L’univers de Shadowrun est si particulier et si réussi, qu’il fait la force du jeu de rôle papier et, forcément, de sa nouvelle adaption vidéoludique. Le jeu prend ainsi place dans un univers dystopique, la ville de Seattle, en 2054, où l’apparition subite et impromptue de la magie a bouleversé l’équilibre de la société : certains humains sont devenus des nains, des elfes, des orques ou des trolls ; le gros des troupes, c’est-à-dire le reste de l’humanité éprise de bonté, a eu tôt fait de reléguer toute cette nouvelle populace à des places inférieures. Les rues, où prospèrent les clochards et les bandits, ne sont désormais plus sûres. Pour maintenir l’ordre, on ne peut d'ailleurs plus compter sur les États, qui ont cédé la place à des méga-corporations intéressées. Eventuellement, pour quelques basses besognes, il y a toujours les Shadowrunner, sortes de chasseurs de prime des temps modernes, et vous incarnez l’un d’entre-eux.
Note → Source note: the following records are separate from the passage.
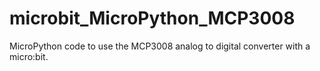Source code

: # microbit_MicroPython_MCP3008
MicroPython code to use the MCP3008 analog to digital converter with a micro:bit.

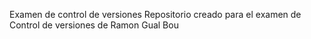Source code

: Examen de control de versiones
Repositorio creado para el examen de Control de versiones de Ramon Gual Bou

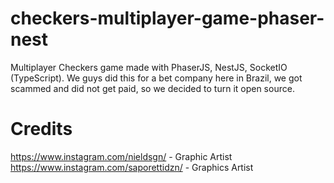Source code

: # checkers-multiplayer-game-phaser-nest
Multiplayer Checkers game made with PhaserJS, NestJS, SocketIO (TypeScript).
We guys did this for a bet company here in Brazil, we got scammed and did not get paid, so we decided to turn it open source.

# Credits
https://www.instagram.com/nieldsgn/ - Graphic Artist
https://www.instagram.com/saporettidzn/ - Graphics Artist
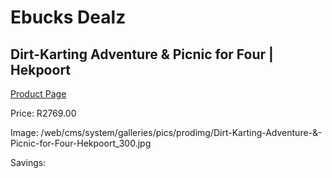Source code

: 
# Ebucks Dealz
## Dirt-Karting Adventure & Picnic for Four | Hekpoort
[Product Page](https://www.ebucks.com/web/shop/productSelected.do?prodId=342647154&catId=714893646)

Price: R2769.00

Image: /web/cms/system/galleries/pics/prodimg/Dirt-Karting-Adventure-&-Picnic-for-Four-Hekpoort_300.jpg

Savings: 


	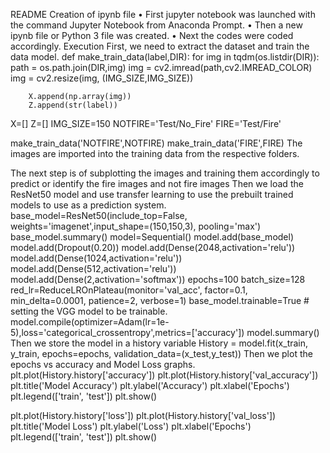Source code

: README
Creation of ipynb file
•	First jupyter notebook was launched with the command Jupyter Notebook from Anaconda Prompt.
•	Then a new ipynb file or Python 3 file was created.
•	Next the codes were coded accordingly.
Execution
First, we need to extract the dataset and train the data model.
def make_train_data(label,DIR):
    for img in tqdm(os.listdir(DIR)):
        path = os.path.join(DIR,img)
        img = cv2.imread(path,cv2.IMREAD_COLOR)
        img = cv2.resize(img, (IMG_SIZE,IMG_SIZE))
        
        X.append(np.array(img))
        Z.append(str(label))
X=[]
Z=[]
IMG_SIZE=150
NOTFIRE='Test/No_Fire'
FIRE='Test/Fire'

make_train_data('NOTFIRE',NOTFIRE)
make_train_data('FIRE',FIRE)
The images are imported into the training data from the respective folders.

The next step is of subplotting the images and training them accordingly to predict or identify the fire images and not fire images
Then we load the ResNet50 model and use transfer learning to use the prebuilt trained models to use as a prediction system.
base_model=ResNet50(include_top=False, weights='imagenet',input_shape=(150,150,3), pooling='max')
base_model.summary()
model=Sequential()
model.add(base_model)
model.add(Dropout(0.20))
model.add(Dense(2048,activation='relu'))
model.add(Dense(1024,activation='relu'))
model.add(Dense(512,activation='relu'))
model.add(Dense(2,activation='softmax'))
epochs=100
batch_size=128
red_lr=ReduceLROnPlateau(monitor='val_acc', factor=0.1, min_delta=0.0001, patience=2, verbose=1)
base_model.trainable=True # setting the VGG model to be trainable.
model.compile(optimizer=Adam(lr=1e-5),loss='categorical_crossentropy',metrics=['accuracy'])
model.summary()
Then we store the model in a history variable
History = model.fit(x_train, y_train, epochs=epochs, validation_data=(x_test,y_test))
Then we plot the epochs vs accuracy and Model Loss graphs.
plt.plot(History.history['accuracy'])
plt.plot(History.history['val_accuracy'])
plt.title('Model Accuracy')
plt.ylabel('Accuracy')
plt.xlabel('Epochs')
plt.legend(['train', 'test'])
plt.show()
 

plt.plot(History.history['loss'])
plt.plot(History.history['val_loss'])
plt.title('Model Loss')
plt.ylabel('Loss')
plt.xlabel('Epochs')
plt.legend(['train', 'test'])
plt.show()

 


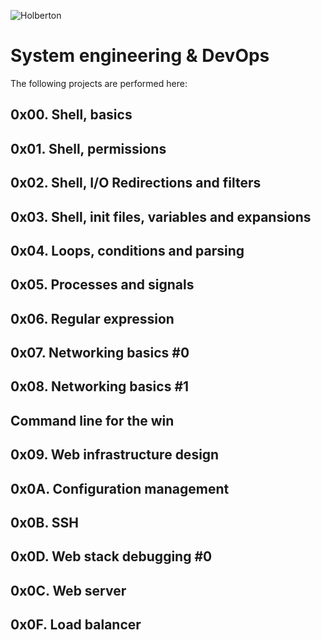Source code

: ![Holberton](https://user-images.githubusercontent.com/85451781/140782830-f3f4a341-3d98-4a6e-89d2-76d684c80e9e.png)

# System engineering & DevOps

The following projects are performed here:

## 0x00. Shell, basics
## 0x01. Shell, permissions
## 0x02. Shell, I/O Redirections and filters
## 0x03. Shell, init files, variables and expansions
## 0x04. Loops, conditions and parsing
## 0x05. Processes and signals
## 0x06. Regular expression
## 0x07. Networking basics #0
## 0x08. Networking basics #1
## Command line for the win
## 0x09. Web infrastructure design
## 0x0A. Configuration management
## 0x0B. SSH
## 0x0D. Web stack debugging #0
## 0x0C. Web server
## 0x0F. Load balancer
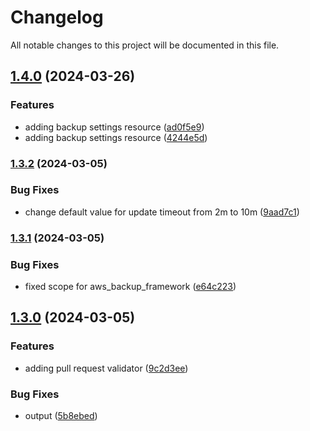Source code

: # Changelog

All notable changes to this project will be documented in this file.

## [1.4.0](https://github.com/axetrading/terraform-aws-axetrading-backup/compare/v1.3.2...v1.4.0) (2024-03-26)


### Features

* adding backup settings resource ([ad0f5e9](https://github.com/axetrading/terraform-aws-axetrading-backup/commit/ad0f5e9ffd3c783322b37e44ce816f610c976405))
* adding backup settings resource ([4244e5d](https://github.com/axetrading/terraform-aws-axetrading-backup/commit/4244e5db6fc4f0e32ac828848561328cfa2b9697))

### [1.3.2](https://github.com/axetrading/terraform-aws-axetrading-backup/compare/v1.3.1...v1.3.2) (2024-03-05)


### Bug Fixes

* change default value for update timeout from 2m to 10m ([9aad7c1](https://github.com/axetrading/terraform-aws-axetrading-backup/commit/9aad7c1e6db4b72e261af6ce0e1cc52872eafa02))

### [1.3.1](https://github.com/axetrading/terraform-aws-axetrading-backup/compare/v1.3.0...v1.3.1) (2024-03-05)


### Bug Fixes

* fixed scope for aws_backup_framework ([e64c223](https://github.com/axetrading/terraform-aws-axetrading-backup/commit/e64c223ab167b108d01a63739d2ca6f9f1d747db))

## [1.3.0](https://github.com/axetrading/terraform-aws-axetrading-backup/compare/v1.2.2...v1.3.0) (2024-03-05)


### Features

* adding pull request validator ([9c2d3ee](https://github.com/axetrading/terraform-aws-axetrading-backup/commit/9c2d3eef49507632967992c0b00bf8d150e6f6e3))


### Bug Fixes

* output ([5b8ebed](https://github.com/axetrading/terraform-aws-axetrading-backup/commit/5b8ebed50d36b491024ffecf5603c450d51d7e75))
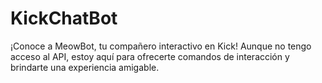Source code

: # KickChatBot
¡Conoce a MeowBot, tu compañero interactivo en Kick! Aunque no tengo acceso al API, estoy aquí para ofrecerte comandos de interacción y brindarte una experiencia amigable. 
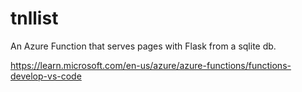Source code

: 
# tnllist
An Azure Function that serves pages with Flask from a sqlite db. 

https://learn.microsoft.com/en-us/azure/azure-functions/functions-develop-vs-code
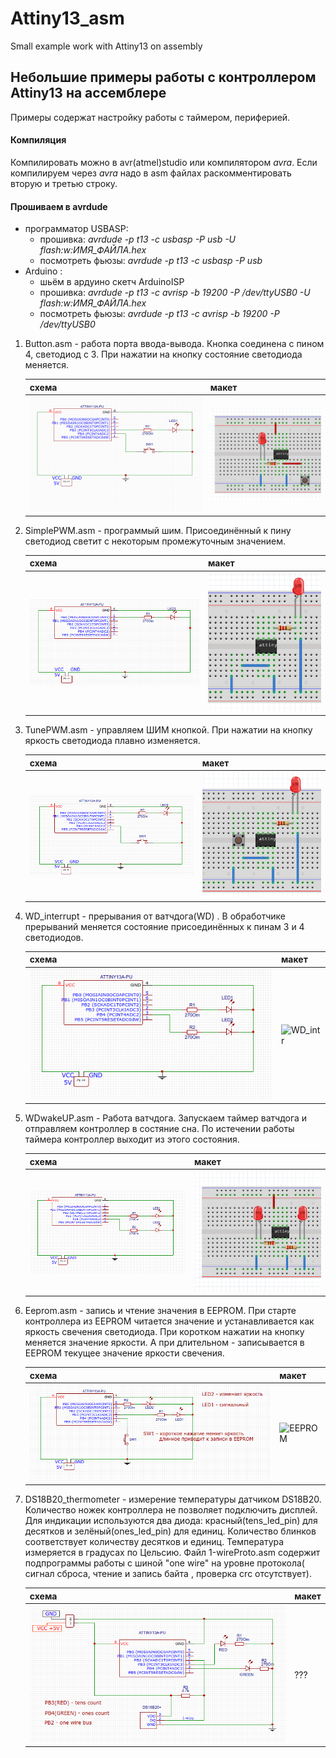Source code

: # Attiny13_asm
Small example work with Attiny13 on assembly
## Небольшие примеры работы с контроллером Attiny13 на ассемблере
Примеры содержат настройку работы с таймером, перифeрией.
#### Компиляция
 Компилировать можно в avr(atmel)studio или компилятором *avra*. Если компилируем 
через *avra* надо в asm файлах  раскомментировать вторую и третью строку.
	 
#### Прошиваем в avrdude
+ программатор USBASP:
	- прошивка: *avrdude -p t13 -c usbasp -P usb -U flash:w:ИМЯ_ФАЙЛА.hex*
	- посмотреть фьюзы: *avrdude -p t13 -c usbasp -P usb*  
+ Arduino :
	- шьём в ардуино скетч  ArduinoISP
	- прошивка: *avrdude -p t13  -c avrisp -b 19200 -P /dev/ttyUSB0 -U flash:w:ИМЯ_ФАЙЛА.hex*
	- посмотреть фьюзы: *avrdude -p t13  -c avrisp -b 19200 -P /dev/ttyUSB0*
	
1. Button.asm - работа порта ввода-вывода. Кнопка соединена с пином 4, светодиод с 3. 
	При нажатии на кнопку состояние светодиода меняется.
	
	| схема | макет |
	| --------- | --------- |
	| ![Схема](https://github.com/andre-i/Attiny13_asm/blob/master/pict/button.png) | ![макет](https://github.com/andre-i/Attiny13_asm/blob/master/pict/buttonmack.png) |
	
2. SimplePWM.asm - программый шим. Присоединённый к пину светодиод светит с некоторым промежуточным значением.
	
	| схема | макет |
	| --------- | --------- |
	|![simplePWM](https://github.com/andre-i/Attiny13_asm/blob/master/pict/simplePWM.png)|![simplePWM](https://github.com/andre-i/Attiny13_asm/blob/master/pict/simplePWMmack.png)|
	
3. TunePWM.asm -  управляем ШИМ кнопкой. При нажатии на кнопку яркость светодиода плавно изменяется. 
	
	| схема | макет |
	| --------- | --------- |
	|![tunePWM](https://github.com/andre-i/Attiny13_asm/blob/master/pict/tunePWM.png)|![tunePWM](https://github.com/andre-i/Attiny13_asm/blob/master/pict/tunePWMmack.png)|
		
4. WD_interrupt - прерывания от ватчдога(WD) . В обработчике прерываний меняется состояние присоединённых к пинам 3 и 4 светодиодов.  
	
	| схема | макет |
	| --------- | --------- |
	|![WD_intr](https://github.com/andre-i/Attiny13_asm/blob/master/pict/WD_interrupt.png)|![WD_intr](https://github.com/andre-i/Attiny13_asm/blob/master/pict/WDmack.png)|
	
5. WDwakeUP.asm - Работа ватчдога. Запускаем таймер ватчдога и отправляем контроллер в состяние сна. По истечении работы таймера контроллер выходит из этого состояния.
	
	| схема | макет |
	| --------- | --------- |
	|![WDwakeUP](https://github.com/andre-i/Attiny13_asm/blob/master/pict/WD_interrupt.png)|![WD_intr](https://github.com/andre-i/Attiny13_asm/blob/master/pict/WD_mack.png)|
	
6. Eeprom.asm - запись и чтениe значения в EEPROM. При старте контроллера из EEPROM читается значение и устанавливается как яркость свечения светодиода. При коротком нажатии на кнопку меняется значение яркости. А при длительном - записывается в EEPROM текущее значение яркости свечения. 
	
	| схема | макет |
	| --------- | --------- |
	|![EEPROM](https://github.com/andre-i/Attiny13_asm/blob/master/pict/EEPROM.png)| ![EEPROM](https://github.com/andre-i/Attiny13_asm/blob/master/pict/EEPROM_mack.png)| 
7. DS18B20_thermometer - измерение температуры датчиком DS18B20. Количество ножек контроллера не позволяет подключить 
дисплей. Для индикации используются два диода: красный(tens_led_pin) для десятков и зелёный(ones_led_pin) для единиц. Количество блинков соответствует количеству десятков и единиц. Температура измеряется в градусах по Цельсию. Файл 1-wireProto.asm содержит подпрограммы работы с шиной "one wire"  на уровне протокола( сигнал сброса, чтение и запись байта , проверка crc отсутствует).
	
	| схема | макет |
	| --------- | --------- |
	|![DS18B20_thermometer](https://github.com/andre-i/Attiny13_asm/blob/master/pict/DS18B20_thermometer.png)| ???|
	

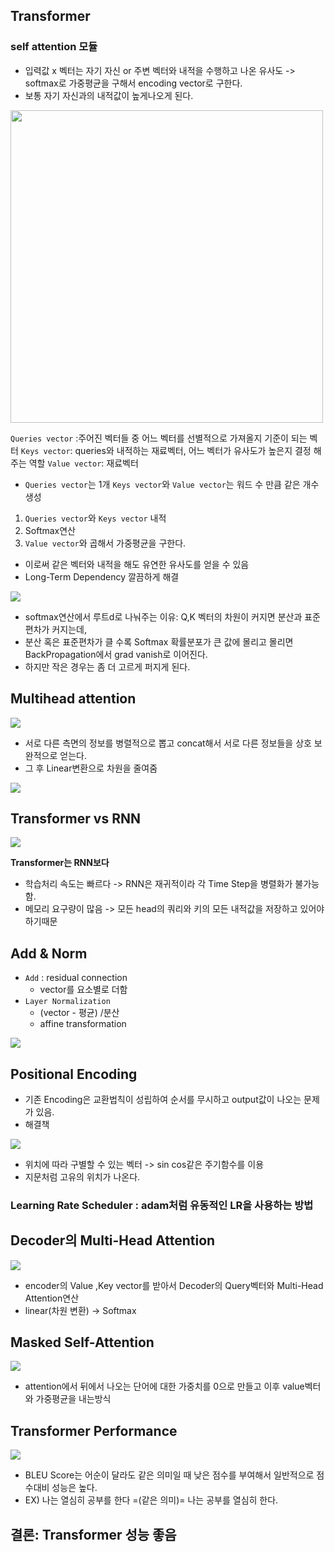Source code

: ## Transformer

### self attention 모듈
- 입력값 x 벡터는 자기 자신 or 주변 벡터와 내적을 수행하고 나온 유사도 -> softmax로 가중평균을 구해서 encoding vector로 구한다.
- 보통 자기 자신과의 내적값이 높게나오게 된다.
<img src=image/qkv.png width=500 height = 500>
 
`Queries vector` :주어진 벡터들 중 어느 벡터를 선별적으로 가져올지 기준이 되는 벡터
`Keys vector`: queries와 내적하는 재료벡터, 어느 벡터가 유사도가 높은지 결정 해주는 역할
`Value vector`: 재료벡터
- `Queries vector`는 1개 `Keys vector`와 `Value vector`는 워드 수 만큼 같은 개수 생성
 
1. `Queries vector`와 `Keys vector` 내적
2. Softmax연산 
3. `Value vector`와 곱해서 가중평균을 구한다.
- 이로써 같은 벡터와 내적을 해도 유연한 유사도를 얻을 수 있음
- Long-Term Dependency 깔끔하게 해결

<img src=image/sqrtd.png>
 
- softmax연산에서 루트d로 나눠주는 이유: Q,K 벡터의 차원이 커지면 분산과 표준편차가 커지는데,
- 분산 혹은 표준편차가 클 수록 Softmax 확률분포가 큰 값에 몰리고 몰리면 BackPropagation에서 grad vanish로 이어진다.
- 하지만 작은 경우는 좀 더 고르게 퍼지게 된다.

## Multihead attention
<img src=image/mulhead.PNG>
 
- 서로 다른 측면의 정보를 병렬적으로 뽑고 concat해서 서로 다른 정보들을 상호 보완적으로 얻는다.
- 그 후 Linear변환으로 차원을 줄여줌
<img src=image/mha.PNG>
 
## Transformer vs RNN
<img src=image/versa.png>
 
<strong>Transformer는 RNN보다</strong>
- 학습처리 속도는 빠르다 -> RNN은 재귀적이라 각 Time Step을 병렬화가 불가능 함.
- 메모리 요구량이 많음 -> 모든 head의 쿼리와 키의 모든 내적값을 저장하고 있어야 하기때문


## Add & Norm 
- `Add` : residual connection 
  - vector를 요소별로 더함
- `Layer Normalization`
  - (vector - 평균) /분산 
  - affine transformation
<img src=image/affine.png>

## Positional Encoding
- 기존 Encoding은 교환법칙이 성립하여 순서를 무시하고 output값이 나오는 문제가 있음.
- 해결책
<img src=image/position.png>
 
- 위치에 따라 구별할 수 있는 벡터 -> sin cos같은 주기함수를 이용
- 지문처럼 고유의 위치가 나온다.

### Learning Rate Scheduler : adam처럼 유동적인 LR을 사용하는 방법<br/>
 
## Decoder의 Multi-Head Attention
<img src=image/decoder.png>
 
- encoder의 Value ,Key vector를 받아서 Decoder의 Query벡터와 Multi-Head Attention연산
- linear(차원 변환) -> Softmax

## Masked Self-Attention
<img src=image/mask.PNG>
 
- attention에서 뒤에서 나오는 단어에 대한 가중치를 0으로 만들고 이후 value벡터와 가중평균을 내는방식

## Transformer Performance
<img src=image/transformer.png>
 
- BLEU Score는 어순이 달라도 같은 의미일 때 낮은 점수를 부여해서 일반적으로 점수대비 성능은 높다.
- EX) 나는 열심히 공부를 한다 =(같은 의미)= 나는 공부를 열심히 한다.

## 결론: Transformer 성능 좋음

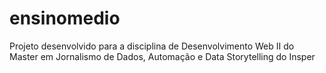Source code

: # ensinomedio
Projeto desenvolvido para a disciplina de Desenvolvimento Web II do Master em Jornalismo de Dados, Automação e Data Storytelling do Insper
Shadowrun Returns a fait le pari de l’ambiance et de l’univers pour combler des manques techniques inévitables pour un jeu à financement participatif. Le monde original de la licence, mêlant à la fois cyperpunk et jeu de rôle classique (les elfes, nains et trolls évoluent dans un univers futuriste) était déjà attirant sur le papier (haha), et force est de constater que sa transposition sur nos PC de 2013 est manifestement réussie. Bien sûr, le jeu, en 3D isométrique, n’émerveillera pas les yeux par ses dernières nouveautés graphiques. Cependant, la maîtrise de sa direction artistique saute à l’œil et plonge le joueur dans une atmosphère sombre mais particulièrement agréable, et cela même si les décors ne sont pas très vivants ou animés. L’ambiance générale, très immersive, est donc un des gros points forts de Shadowrun Returns.
L’imagination du joueur est d’autant plus stimulée par le foisonnement de textes qui laissera une grande part de non-dit : Shadowrun Returns est alors un RPG à l’ancienne, du type de Planescape Torment, qui nous décrit souvent (textuellement) les personnages et les situations plutôt que de nous les montrer, comme dans un vrai jeu de rôle papier. Loin d’être un cache-misère, ce procédé, trop rare de nos jours, renforce le bel attrait old school du titre. Et fort heureusement, la qualité d’écriture est nettement au-dessus de la moyenne. Le style, concis et décapant, trouve souvent la formule ou les quelques mots qui font mouche, jouant encore parfois sur quelques allitérations ou jeux de mots bien sentis. Le hic, et le gros hic, c’est que la traduction française, certes prévue, n’est pas encore disponible. Il faudra donc non seulement ne pas être anglophobe, mais ensuite très bien maîtriser la langue de nos amis d’Outre-Manche pour pleinement apprécier ce point capital du jeu.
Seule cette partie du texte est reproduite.